Segment 1 of the canyon is steep, the bed of the watercourse having gradients of up to 26° or more and averaging 22°. In this segment, the main watercourse of the drainage basin has been cut into 28 million-year-old volcanic rhyolite welded ash fall tuff bedrock by on-going active weathering, erosion, and downcutting. Only a thin skim of residual soil remains, held in place by a sparse cover of native grasses, and a scattering of native grasses, Sotol, Scrub Oak, One-seed Juniper, and Pinon Pine.
The lower end of this segment is marked by the presence of a major north-south trending, high angle normal fault. This fault separates the uplifted volcanic rhyolite welded ash fall tuff on the east side of the fault from the down-dropped 5-10 million year old sedimentary fluvial Gila Conglomerate on the west side of the fault. The fault is extensive and can be traced across the western face of South and North peaks east of the Casitas to Turtle Rock on the north by the obvious visual change in slope of the mountainside from the average slope of 22° on the uplifted volcanic welded tuff, to an average 11° slope on the down-dropped sedimentary Gila Conglomerate.
2. Upper Canyon Dry Wash Erosion Within Gila Conglomerate (5,040 feet down to 4,840 feet)
Segment 2 of the Dry Wash Canyon is cut down into the near-horizontal layers of the Gila Conglomerate, with the bed of the watercourse having an average gradient of about 11°. Along this segment, the floor of the canyon is characterized by extensive exposures of Gila Conglomerate as a result of on-going active weathering, erosion, and downcutting.
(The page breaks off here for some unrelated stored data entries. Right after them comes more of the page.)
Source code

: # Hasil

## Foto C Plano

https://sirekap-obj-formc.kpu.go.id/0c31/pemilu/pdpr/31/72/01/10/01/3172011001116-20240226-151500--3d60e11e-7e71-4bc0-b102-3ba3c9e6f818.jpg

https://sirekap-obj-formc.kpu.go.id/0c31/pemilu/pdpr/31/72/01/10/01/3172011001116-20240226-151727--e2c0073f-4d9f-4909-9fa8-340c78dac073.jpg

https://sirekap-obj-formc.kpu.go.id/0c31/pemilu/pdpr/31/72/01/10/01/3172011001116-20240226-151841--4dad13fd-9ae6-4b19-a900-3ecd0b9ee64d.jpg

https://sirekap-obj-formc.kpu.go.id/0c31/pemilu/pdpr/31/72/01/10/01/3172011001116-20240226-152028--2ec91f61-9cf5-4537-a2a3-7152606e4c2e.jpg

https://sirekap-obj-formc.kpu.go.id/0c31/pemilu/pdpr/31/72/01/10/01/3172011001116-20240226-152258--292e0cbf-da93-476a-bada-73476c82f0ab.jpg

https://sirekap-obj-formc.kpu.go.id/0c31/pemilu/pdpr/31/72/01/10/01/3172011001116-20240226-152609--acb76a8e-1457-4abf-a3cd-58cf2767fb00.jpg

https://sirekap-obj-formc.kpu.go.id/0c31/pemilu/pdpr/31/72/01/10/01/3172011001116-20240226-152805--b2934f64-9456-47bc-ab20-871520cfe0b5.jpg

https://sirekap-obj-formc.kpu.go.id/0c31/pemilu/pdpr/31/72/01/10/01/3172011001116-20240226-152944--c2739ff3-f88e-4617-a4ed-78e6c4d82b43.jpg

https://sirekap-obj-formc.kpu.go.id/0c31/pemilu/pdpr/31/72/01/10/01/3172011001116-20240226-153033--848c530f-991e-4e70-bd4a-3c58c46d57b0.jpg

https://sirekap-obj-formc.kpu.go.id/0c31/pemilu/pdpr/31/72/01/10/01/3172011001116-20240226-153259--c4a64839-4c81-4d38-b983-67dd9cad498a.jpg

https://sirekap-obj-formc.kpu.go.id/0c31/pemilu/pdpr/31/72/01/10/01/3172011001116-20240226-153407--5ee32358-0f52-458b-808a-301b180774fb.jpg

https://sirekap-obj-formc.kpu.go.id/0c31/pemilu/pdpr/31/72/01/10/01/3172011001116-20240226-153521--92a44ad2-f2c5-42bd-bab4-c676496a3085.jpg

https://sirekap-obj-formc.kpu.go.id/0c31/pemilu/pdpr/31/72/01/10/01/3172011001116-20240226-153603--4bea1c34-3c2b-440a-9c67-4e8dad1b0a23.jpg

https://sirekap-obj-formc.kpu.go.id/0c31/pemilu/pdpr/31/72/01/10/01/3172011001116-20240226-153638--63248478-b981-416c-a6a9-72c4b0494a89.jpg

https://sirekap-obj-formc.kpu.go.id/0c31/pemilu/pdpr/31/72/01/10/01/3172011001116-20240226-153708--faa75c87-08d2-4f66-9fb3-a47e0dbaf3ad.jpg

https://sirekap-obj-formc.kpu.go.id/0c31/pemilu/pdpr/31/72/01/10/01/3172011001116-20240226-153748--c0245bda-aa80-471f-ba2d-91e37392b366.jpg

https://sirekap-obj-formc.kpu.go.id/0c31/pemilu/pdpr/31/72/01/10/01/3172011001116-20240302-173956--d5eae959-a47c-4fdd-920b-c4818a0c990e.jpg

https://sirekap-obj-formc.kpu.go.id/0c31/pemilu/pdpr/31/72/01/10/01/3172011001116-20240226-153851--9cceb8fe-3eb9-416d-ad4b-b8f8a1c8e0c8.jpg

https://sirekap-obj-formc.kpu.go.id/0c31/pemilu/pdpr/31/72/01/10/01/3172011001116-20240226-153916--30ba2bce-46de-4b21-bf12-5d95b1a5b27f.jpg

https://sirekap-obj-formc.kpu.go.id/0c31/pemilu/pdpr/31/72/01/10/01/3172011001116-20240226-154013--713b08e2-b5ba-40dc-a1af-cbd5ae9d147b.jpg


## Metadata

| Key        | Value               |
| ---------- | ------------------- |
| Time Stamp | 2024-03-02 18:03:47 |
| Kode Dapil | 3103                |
Throughout this segment, all eroded sediment is transported downstream, except for the largest boulders (up to 6 feet in diameter) that have come to a final resting place in the lower part of this segment of the canyon. These large boulders are not being carried further downstream due to the reduction in velocity and energy of the flash-flood waters caused by the reduction in gradient of the watercourse bed.
Gila Conglomerate bedrock exposed Segment 2 in stream bed of canyon, scoured clean of sediment except for loose course gravel left on surface by earlier flash flood.
Large lichen-covered pyroclastic boulder left on Gila Conglomerate bedrock exposed in stream bed of canyon in Segment 2. Extensive covering of lichens shows boulder has not moved in several hundred years. Origin of pyroclastic boulder is problematic in that there are no known exposures of this pyroclastic rock type currently exposed in the upstream drainage of this drywash.
Examination of the largest boulders in this segment reveal interesting facts:
- The presence of extensive growth of large lichens on the rocks, with diameters of individual lichens up to 4 inches in diameter, suggests that these boulders have not moved for several hundred years or more, indicating a time in the past when the velocity and volume of flash-flood waters in the canyon were significantly higher; a velocity and volume which haven’t reoccurred since.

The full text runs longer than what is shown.